Greeks may be better off should they resort to primitive village life.
Acropolis in a rainy day. All photos by Joshua Tartakovsky (C) All Rights Reserved 2016.
I am back in Athens after a long absence.
The weather is still warm for a winter, the water – offered freely every time one sits down for a coffee, fresh and cold. The vegetables and meat – fresh and tasty.
But the system collapsed here, and will never recover as anyone who has eyes to see can admit. The economy will never recover. (Greece can never pay back its debt which is at least 175% of its GDP and every week businesses are closing down with unemployment at 50% among youth and 26% among adults).
The dying middle class can still pretend otherwise, as Ekathimerini makes desperate attempt to engage in a child’s dream that all this will pass and the banks will resume growth. But Greeks are still limited to pulling out 80 euro a day from the bank, more children are begging for food or money, more homeless people in the street. There are also major discounts on everything. One can buy a small ancient Greek deity figurine + soap for a single euro.
In Exharcheia, the graffiti-ridden neighborhood, dominant is the spirit of nihilism and anarchism. Youngsters everywhere smoking marijuana, drinking beer or coffee for hours. No future to look forward to or a solution.
The young who can leave and who have the money are leaving. But most get paid about 500 Euro per month in total. In the mean time, the pro-austerity, pro-EU, Left-wing Syriza government is cutting down on pensions and may even repossess homes.

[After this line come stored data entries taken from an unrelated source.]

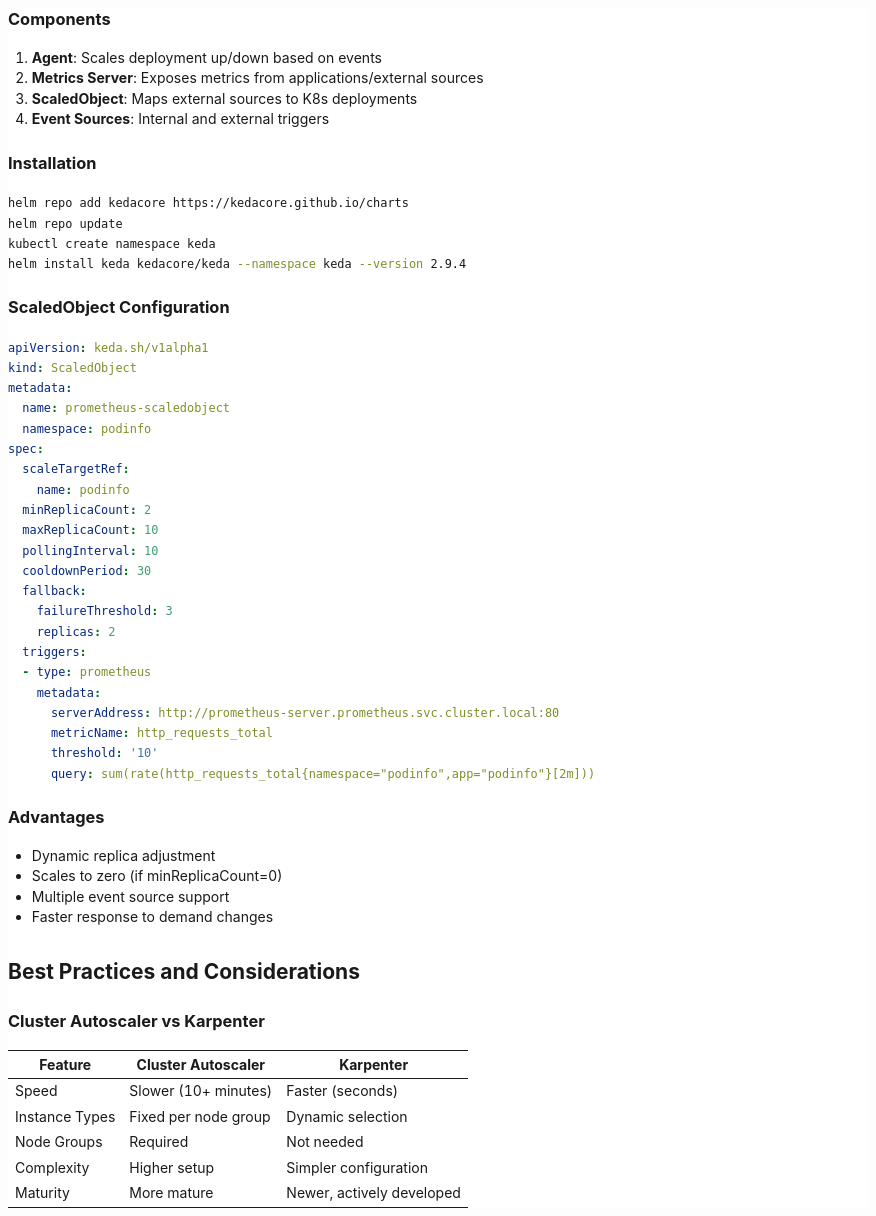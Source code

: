 ### Components
1. **Agent**: Scales deployment up/down based on events
2. **Metrics Server**: Exposes metrics from applications/external sources
3. **ScaledObject**: Maps external sources to K8s deployments
4. **Event Sources**: Internal and external triggers

### Installation
```bash
helm repo add kedacore https://kedacore.github.io/charts
helm repo update
kubectl create namespace keda
helm install keda kedacore/keda --namespace keda --version 2.9.4
```

### ScaledObject Configuration
```yaml
apiVersion: keda.sh/v1alpha1
kind: ScaledObject
metadata:
  name: prometheus-scaledobject
  namespace: podinfo
spec:
  scaleTargetRef:
    name: podinfo
  minReplicaCount: 2
  maxReplicaCount: 10
  pollingInterval: 10
  cooldownPeriod: 30
  fallback:
    failureThreshold: 3
    replicas: 2
  triggers:
  - type: prometheus
    metadata:
      serverAddress: http://prometheus-server.prometheus.svc.cluster.local:80
      metricName: http_requests_total
      threshold: '10'
      query: sum(rate(http_requests_total{namespace="podinfo",app="podinfo"}[2m]))
```

### Advantages
- Dynamic replica adjustment
- Scales to zero (if minReplicaCount=0)
- Multiple event source support
- Faster response to demand changes

## Best Practices and Considerations

### Cluster Autoscaler vs Karpenter
| Feature | Cluster Autoscaler | Karpenter |
|---------|-------------------|-----------|
| Speed | Slower (10+ minutes) | Faster (seconds) |
| Instance Types | Fixed per node group | Dynamic selection |
| Node Groups | Required | Not needed |
| Complexity | Higher setup | Simpler configuration |
| Maturity | More mature | Newer, actively developed |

Greeks joined the EU due to their desire to be part of a wider structure of the west, but the truth is they would be a lot more better off if they would cut themselves off from Germany’s banks and the IMF and resort to simple basic village life. Greece was always more of the east than of the west and the people’s mentality is provincial. Why entertain the feeling of grandeur by being part of the EU when the result is poverty and hunger?
The saddest part of all this is the shame people feel, the humiliation.
In a bookshop by Panepistimio, I picked up a book of essays on modern Greek history by Stathis Kalyvas (Modern Greece: What Everyone Needs to Know, (Oxford University Press: 2015)). There was a note there that caught my attention.
The historian of the Balkans, Mark Mazower, argues that there are five recent historical events that point out that what happens in Greece later happens among other late modernizers or in general. The Greek war of independence of 1820 was the first independence war in a subsequent chain that broke the shackles of the Ottoman Empire, and was also unique in developing a modern form of ethnic nationalism new to the region. The mass transfer of populations in the 1920s, was copied by the Nazis and other actors. Resistance to the German occupation in World War II broke out earliest in Greece. The Greek Civil War as communists and right-wingers were vying for control, marked the beginning of the Cold War. Greece’s democratization of 1974 preceded the democratization tsunami in Latin America and Southeast Asia.
Kalyvas argues that it is not that Greeks were always ahead of their time or trailblazers, though this was true too in many cases, but also that at times processes happened first there since Greece is a late-modernizer to the west. While it is to a large degree eastern in its ways and practices, at the same time it was a first among non-western countries in joining the western sphere. Therefore processes that began there were seen elsewhere.
In my opinion, Greece was not always a head of its time, but it appears as if it has almost been destined to be the ancient land where historical tsunamis hit first. The current economic crisis in Greece and the severe devastation that ensued will spread to other countries in the European continent and beyond but the crisis can be located in Greece in the here and now. If one wants to see what other parts of the world will look like in several years, perhaps one should come to Greece.
For better and worse, history happens in Greece first.
Acripolis in the background.
Homeless person sleeping in Plaka.
Young Greeks marching to mark Oxi Day when Prime Minister Metaxas rejected Mussolini’s request to enter the country, October 28, 1940.
Abandoned home with graffiti, Athens
Dignitaries and public servants overlooking Oxi Day procession, Athens.
Elderly man, Athens. The elderly have been particularly hit by the sliced-down pensions.